The editors of HAR would like to draw your attention to the following upcoming event: a free online discussion of Erving Goffman’s 1953 dissertation, “Communication Conduct in an Island Community”—newly published as an open access book. The event will take place on Friday, May 5, 2023 at 15:00 UTC (11am EDT/4pm BST/ 5pm CET). It will run 45 minutes.

Details:

Discussants:

  • Yves Winkin, University of Liège
  • Wendy Leeds-Hurwitz, University of Wisconsin-Parkside
  • Peter Lunt, University of Leicester
  • Greg Smith, University of Salford
  • Filipa Subtil, Instituto Politécnico de Lisboa

Join Yves Winkin, Wendy Leeds-Hurwitz, Peter Lunt, Greg Smith, and Filipa Subtil for a discussion of Erving Goffman’s 1953 dissertation, “Communication Conduct in an Island Community”, recently published as an open access book with a new introduction by Winkin. This free Zoom session, sponsored by mediastudies.press, marks the dissertation’s publication with a discussion of the work’s significance by Winkin and other leading Goffman scholars.

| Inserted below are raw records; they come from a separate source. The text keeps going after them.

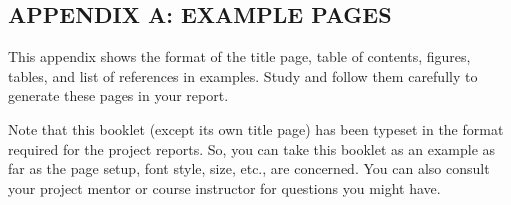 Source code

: \documentclass[12pt]{article} %
\renewcommand{\appendixname}{APPENDIX \thesection:}
\numberwithin{equation}{section}
\numberwithin{figure}{section}
\numberwithin{table}{section}
\numberwithin{algorithm}{section}
\begin{document}
\begin{appendix}
    \titleformat{\section}[block]{\bfseries\fontsize{14}{16}\selectfont\centering}{\appendixname}{0.5em}{}

    \section*{APPENDIX A: EXAMPLE PAGES}
    This appendix shows the format of the title page, table of contents, figures, tables, and list of references in examples. Study and follow them carefully to generate these pages in your report.

    Note that this booklet (except its own title page) has been typeset in the format required for the project reports. So, you can take this booklet as an example as far as the page setup, font style, size, etc., are concerned. You can also consult your project mentor or course instructor for questions you might have.
    
\end{appendix}

\printbibliography
\end{document}

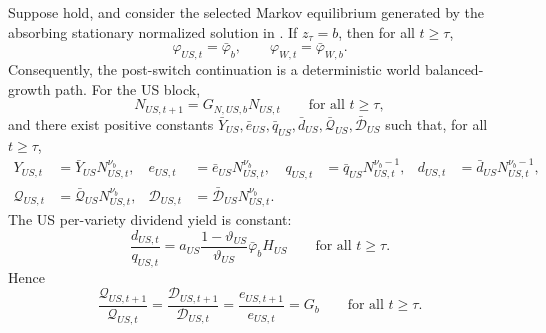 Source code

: \documentclass{article}
\begin{document}
\begin{prop}\label{prop_balanced_growth_primitives}
Suppose  hold, and consider the selected Markov equilibrium generated by the absorbing stationary normalized solution in . If $z_\tau=b$, then for all $t\ge \tau$,
\[
\varphi_{US,t}=\bar\varphi_b,
\qquad
\varphi_{W,t}=\bar\varphi_{W,b}.
\]
Consequently, the post-switch continuation is a deterministic world balanced-growth path. For the US block,
\begin{equation}\label{bg_us_knowledge_growth}
N_{US,t+1}=G_{N,US,b}N_{US,t}
\qquad\text{for all }t\ge \tau,
\end{equation}
and there exist positive constants
$\bar Y_{US},\bar e_{US},\bar q_{US},\bar d_{US},\bar{\mathcal Q}_{US},\bar{\mathcal D}_{US}$
such that, for all $t\ge\tau$,
\begin{align}
Y_{US,t}&=\bar Y_{US}N_{US,t}^{\nu_b},
&
e_{US,t}&=\bar e_{US}N_{US,t}^{\nu_b},
&
q_{US,t}&=\bar q_{US}N_{US,t}^{\nu_b-1},
&
d_{US,t}&=\bar d_{US}N_{US,t}^{\nu_b-1},
\label{bg_us_per_variety_scaling}\\
\mathcal Q_{US,t}&=\bar{\mathcal Q}_{US}N_{US,t}^{\nu_b},
&
\mathcal D_{US,t}&=\bar{\mathcal D}_{US}N_{US,t}^{\nu_b}.
\label{bg_us_scaling}
\end{align}
The US per-variety dividend yield is constant:
\begin{equation}\label{bg_us_dividend_yield}
\frac{d_{US,t}}{q_{US,t}}
=
a_{US}\frac{1-\vartheta_{US}}{\vartheta_{US}}\bar\varphi_b H_{US}
\qquad\text{for all }t\ge \tau.
\end{equation}
Hence
\begin{equation}\label{bg_us_growth_rate}
\frac{\mathcal Q_{US,t+1}}{\mathcal Q_{US,t}}
=
\frac{\mathcal D_{US,t+1}}{\mathcal D_{US,t}}
=
\frac{e_{US,t+1}}{e_{US,t}}
=
G_b
\qquad\text{for all }t\ge \tau.
\end{equation}


\end{prop}
\end{document}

Canadian-born Erving Goffman (1922–1982) was the twentieth century’s most important sociologist writing in English. Goffman’s 1953 dissertation, based on fieldwork on a remote Scottish island, presents in embryonic form the full spread of his thought. Framed as a “report on a study of conversational interaction,” the dissertation lingers on the modest talk of island “crofters.” It is trademark Goffman: ambitious, unconventional in form, and brimmed with big-picture insight. The thesis is that social order is made and re-made in communication—the “interaction order” he re-visited in a famous and final talk before his death in 1982. The dissertation is, as Winkin writes in the new introduction, the “Rosetta stone for his entire work.” It was here, in 360 dense pages, that Goffman revealed, quietly, his peerless sensitivity to the invisible wireframes of everyday life.

mediastudies.press is a scholar-led, nonprofit, no-fee open access publisher in the media, film, and communication studies fields.